Keith Richards
Crosseyed Heart
Virgin/Universal
Zurückgelehnt und mit etwas zu vielen Balladen: Der Stones-Gitarrist liefert nach 23 Jahren mal wieder ein Soloalbum ab
Ein kleines Jubiläum: Seit 30 Jahren gibt es die Glimmer Twins auch getrennt. Da erschien nämlich Mick Jaggers erstes Soloalbum, „She’s The Boss“. Wenn man kein Komplettist ist, kommt man sehr gut ohne diese Platte aus. Wie jede gute Band mussten auch die Stones, so war man sich damals schnell einig, mehr als die Summe ihrer Mitglieder sein, und ein Stone alone rollt dementsprechend einfach nicht so gut. Aber ganz so einfach ist es nicht, denn Jaggers „Wandering Spirit“ (1993) beispielsweise hatte mehr Zunder, Richards’ „Talk Is Cheap“ (1988) und der räudige Nachfolger, „Main Offender“ (1992), hatten mehr Dreck unter den Nägeln als das von Don Was etwas zu penibel in Szene gesetzte, oft ein wenig formelhafte Wir-sind-immer-noch-die-bösen-geilen-Jungs-von-früher-Spätwerk der Stones.
Insgeheim traut man Richards ein gelassenes Alterswerk wohl eher zu als dem zu eitlen Modernismen neigenden Jagger. Ob mit den Stones oder seiner Zweitband, The X-Pensive Winos: Er hält zu seiner alten Jugendliebe, der amerikanischen Musik. Zur Eröffnung seines ersten Soloalbums in 23 Jahren verschenkt er sein schielendes Herz an den akustischen Blues. „That’s all I’ve got“, sagt er am Ende beiläufig, als er die Gitarre abstellt. Stimmt natürlich nicht, denn nach dem schön verschluderten Einstieg schießen die Gitarren von Richards und Waddy Wachtel in „Heartstopper“ aus allen Rohren, Ivan Nevilles Klavier gibt Struktur, und Keiths Stimme trifft sogar die Höhen, sodass man über den reichlich bescheuerten Text gern hinwegsieht („She’s a vegetarian, but me, I love my meat/ She likes it when it’s cool, but I just love the heat“).

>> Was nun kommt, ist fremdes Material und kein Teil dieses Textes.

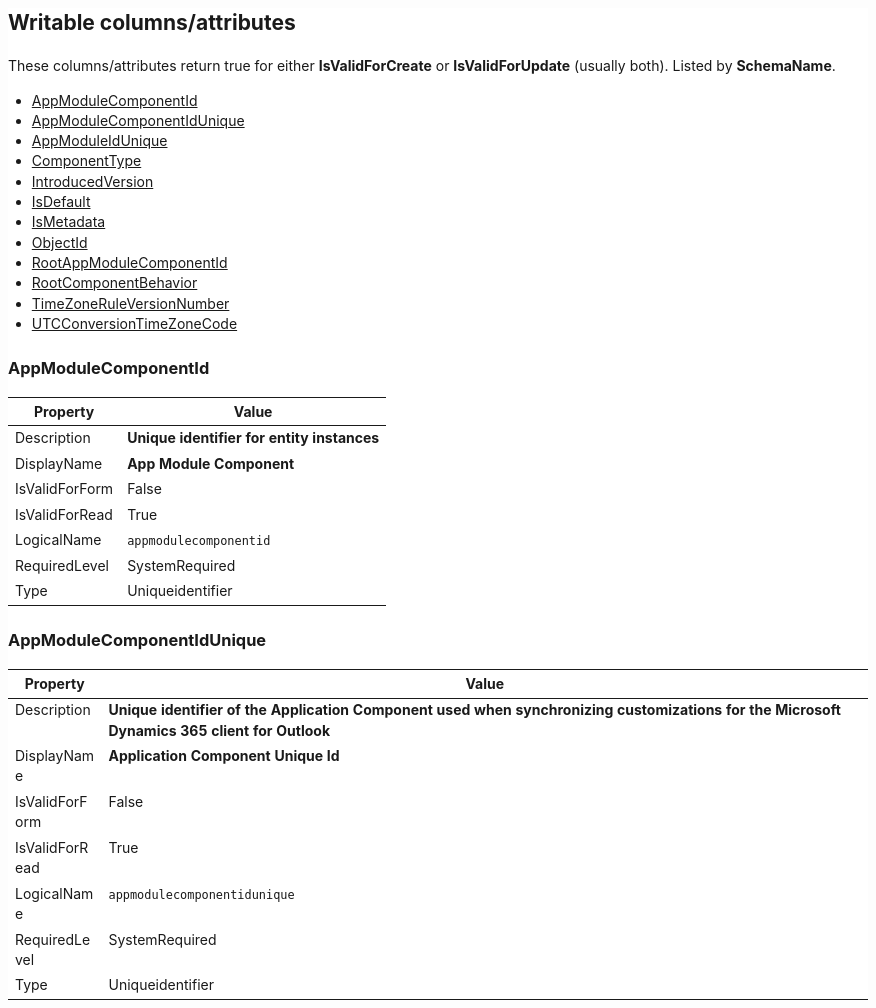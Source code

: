 ## Writable columns/attributes

These columns/attributes return true for either **IsValidForCreate** or **IsValidForUpdate** (usually both). Listed by **SchemaName**.

- [AppModuleComponentId](#BKMK_AppModuleComponentId)
- [AppModuleComponentIdUnique](#BKMK_AppModuleComponentIdUnique)
- [AppModuleIdUnique](#BKMK_AppModuleIdUnique)
- [ComponentType](#BKMK_ComponentType)
- [IntroducedVersion](#BKMK_IntroducedVersion)
- [IsDefault](#BKMK_IsDefault)
- [IsMetadata](#BKMK_IsMetadata)
- [ObjectId](#BKMK_ObjectId)
- [RootAppModuleComponentId](#BKMK_RootAppModuleComponentId)
- [RootComponentBehavior](#BKMK_RootComponentBehavior)
- [TimeZoneRuleVersionNumber](#BKMK_TimeZoneRuleVersionNumber)
- [UTCConversionTimeZoneCode](#BKMK_UTCConversionTimeZoneCode)

### <a name="BKMK_AppModuleComponentId"></a> AppModuleComponentId

|Property|Value|
|---|---|
|Description|**Unique identifier for entity instances**|
|DisplayName|**App Module Component**|
|IsValidForForm|False|
|IsValidForRead|True|
|LogicalName|`appmodulecomponentid`|
|RequiredLevel|SystemRequired|
|Type|Uniqueidentifier|

### <a name="BKMK_AppModuleComponentIdUnique"></a> AppModuleComponentIdUnique

|Property|Value|
|---|---|
|Description|**Unique identifier of the Application Component used when synchronizing customizations for the Microsoft Dynamics 365 client for Outlook**|
|DisplayName|**Application Component Unique Id**|
|IsValidForForm|False|
|IsValidForRead|True|
|LogicalName|`appmodulecomponentidunique`|
|RequiredLevel|SystemRequired|
|Type|Uniqueidentifier|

Man weiß ja, was er meint.
Die meisten Stücke hat Richards, wie schon bei früheren Winos-Platten, mit Schlagzeuger Steve Jordan geschrieben. Das groovende „Amnesia“ klingt allerdings eher nach Jagger/Richards, und der alte Freund Bobby Keys bläst dazu ein vorletztes und, später, im schwülen „Exile“-Rocker „Blues In The Morning“, ein letztes Mal in sein Saxofon. Im hübsch countryesken „Robbed Blind“ singt angeblich Aaron Neville mit, dem lässigen „Trouble“ fehlt eigentlich nur Charlie Watts zum späten Stones-Klassiker. Dann lehnt Richards sich zurück, gibt Reggae, Soul, Gospel und die eine oder andere Ballade zu viel (in einer singt Norah Jones), sodass man das schöne Cover von „Goodnight Irene“ fast verschläft. Mit „Substantial Damage“ zieht er das Tempo noch mal an und klingt fast so schön altersirre wie Mark E. Smith. Dann zuckelt „Crosseyed Heart“ mit „Lover’s Plea“ zu Memphis-Bläsern und Spooner Oldhams E‑Piano dem Ende entgegen.
Ein Album aus einem Guss ist dieses über vier Jahre bei verschiedenen Sessions entstandene Werk am Ende leider nicht geworden. Daran, dass Keith Richards ein Typ aus einem Guss ist, besteht natürlich kein Zweifel.